Although that case is in the rearview mirror, the world’s largest cryptocurrency exchange could still have a rocky road ahead of it in Asia.
For example, the Philippines’ Securities and Exchange Commission (SEC) announced Tuesday (Nov. 28) that it is blocking access to Binance, arguing that its operator was not a registered corporation in the Philippines authorized to sell or offer securities.
Failure to comply, a notice said, could lead to a fine of 5 million pesos (about $90,000) and 21 years in prison.
Meanwhile, Binance is facing a test in Thailand, where its guilty plea in the U.S. has cast a pall on its plan to launch a new trading operation with Sarath Ratanavadi’s Gulf Energy Development, Bloomberg reported Wednesday (Nov. 29).

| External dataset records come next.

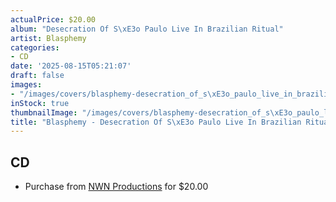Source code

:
 ```yaml
---
actualPrice: $20.00
album: "Desecration Of S\xE3o Paulo Live In Brazilian Ritual"
artist: Blasphemy
categories:
- CD
date: '2025-08-15T05:21:07'
draft: false
images:
- "/images/covers/blasphemy-desecration_of_s\xE3o_paulo_live_in_brazilian_ritual.jpg"
inStock: true
thumbnailImage: "/images/covers/blasphemy-desecration_of_s\xE3o_paulo_live_in_brazilian_ritual-thumb.jpg"
title: "Blasphemy - Desecration Of S\xE3o Paulo Live In Brazilian Ritual"
---
```


## CD
* Purchase from [NWN Productions](http://shop.nwnprod.com/index.php?route=product/product&path=93&product_id=57436&sort=pd.name&order=ASC) for $20.00
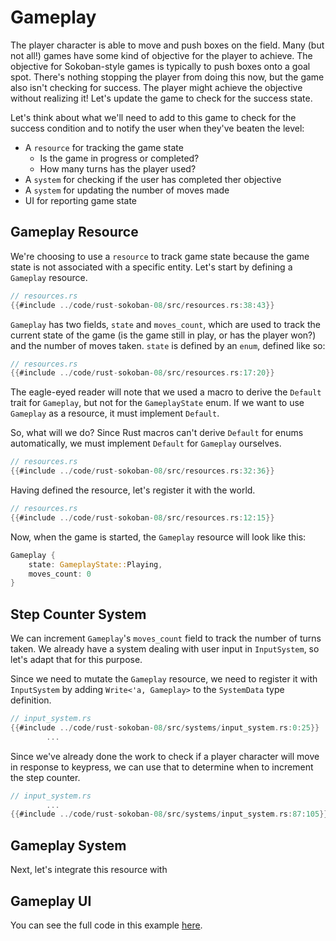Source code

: # Gameplay

The player character is able to move and push boxes on the field. Many (but not all!) games have some kind of objective
for the player to achieve.  The objective for Sokoban-style games is typically to push boxes onto a goal spot.  There's
nothing stopping the player from doing this now, but the game also isn't checking for success.  The player might achieve
the objective without realizing it!  Let's update the game to check for the success state.

Let's think about what we'll need to add to this game to check for the success condition and to notify the user
when they've beaten the level:

- A `resource` for tracking the game state
    - Is the game in progress or completed?
    - How many turns has the player used?
- A `system` for checking if the user has completed ther objective
- A `system` for updating the number of moves made
- UI for reporting game state

## Gameplay Resource

We're choosing to use a `resource` to track game state because the game state is
not associated with a specific entity. Let's start by defining a `Gameplay` resource.

```rust
// resources.rs
{{#include ../code/rust-sokoban-08/src/resources.rs:38:43}}
```

`Gameplay` has two fields, `state` and `moves_count`, which are used to track the
current state of the game (is the game still in play, or has the player won?) and
the number of moves taken.  `state` is defined by an `enum`, defined like so:

```rust
// resources.rs
{{#include ../code/rust-sokoban-08/src/resources.rs:17:20}}
```

The eagle-eyed reader will note that we used a macro to derive the `Default` trait 
for `Gameplay`, but not for the `GameplayState` enum. If we want to use `Gameplay`
as a resource, it must implement `Default`.

So, what will we do? Since Rust macros can't derive `Default` for enums
automatically, we must implement `Default` for `Gameplay` ourselves.

```rust
// resources.rs
{{#include ../code/rust-sokoban-08/src/resources.rs:32:36}}
```

Having defined the resource, let's register it with the world.

```rust
// resources.rs
{{#include ../code/rust-sokoban-08/src/resources.rs:12:15}}
```

Now, when the game is started, the `Gameplay` resource will look like this:

```rust
Gameplay {
    state: GameplayState::Playing,
    moves_count: 0
}
```

## Step Counter System

We can increment `Gameplay`'s `moves_count` field to track the number of turns taken. We already have a system dealing with user input in `InputSystem`, so let's adapt that for this purpose.

Since we need to mutate the `Gameplay` resource, we need to register it with
`InputSystem` by adding `Write<'a, Gameplay>` to the `SystemData` type
definition.

```rust
// input_system.rs
{{#include ../code/rust-sokoban-08/src/systems/input_system.rs:0:25}}
        ...
```

Since we've already done the work to check if a player character will move in
response to keypress, we can use that to determine when to increment the step
counter.

```rust
// input_system.rs
        ...
{{#include ../code/rust-sokoban-08/src/systems/input_system.rs:87:105}}
```

## Gameplay System

Next, let's integrate this resource with 

## Gameplay UI

You can see the full code in this example [here](https://github.com/iolivia/rust-book/tree/master/code/rust-sokoban-08).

Sarath said, per Bloomberg, that Binance wasn’t accused of crimes such as fraud or the misuse of customer money in the U.S. settlement, and that he was confident in the crypto company’s product offering, systems and security.
“Binance grew extremely fast and so probably crossed paths with some regulations,” he said. “We have much more confidence in its credibility after this storm, which should make it a lot stronger.”
Sarath said he picked Binance due to its market-leading position. He added that Thailand’s own SEC is “very strict” and asked several questions, including about Binance, before granting its approvals, the report said.
Binance agreed to pay its fine and plead guilty last week to resolve ongoing DOJ investigations into its business failures connected to the Bank Secrecy Act (BSA), its failure to register as a money transmitting business, and other financial and regulatory violations.
In addition, Binance founder and CEO Changpeng Zhao pleaded guilty to failing to maintain an effective anti-money laundering (AML) program and stepped down from the company.
Although he has been allowed to retain his majority ownership of Binance — despite being barred from returning to a role at the exchange for at least three years — he was this week given a new restriction: being forbidden to leave the U.S. before sentencing.
U.S. District Judge Richard Jones in Seattle on Monday (Nov. 27) overturned an earlier decision that would have allowed Zhao to return to the United Arab Emirates following his plea.
Federal prosecutors had argued against allowing Zhao to leave the country, saying his assets, ties to the UAE and the absence of an extradition agreement between the U.S. and the UAE could allow him to escape sentencing.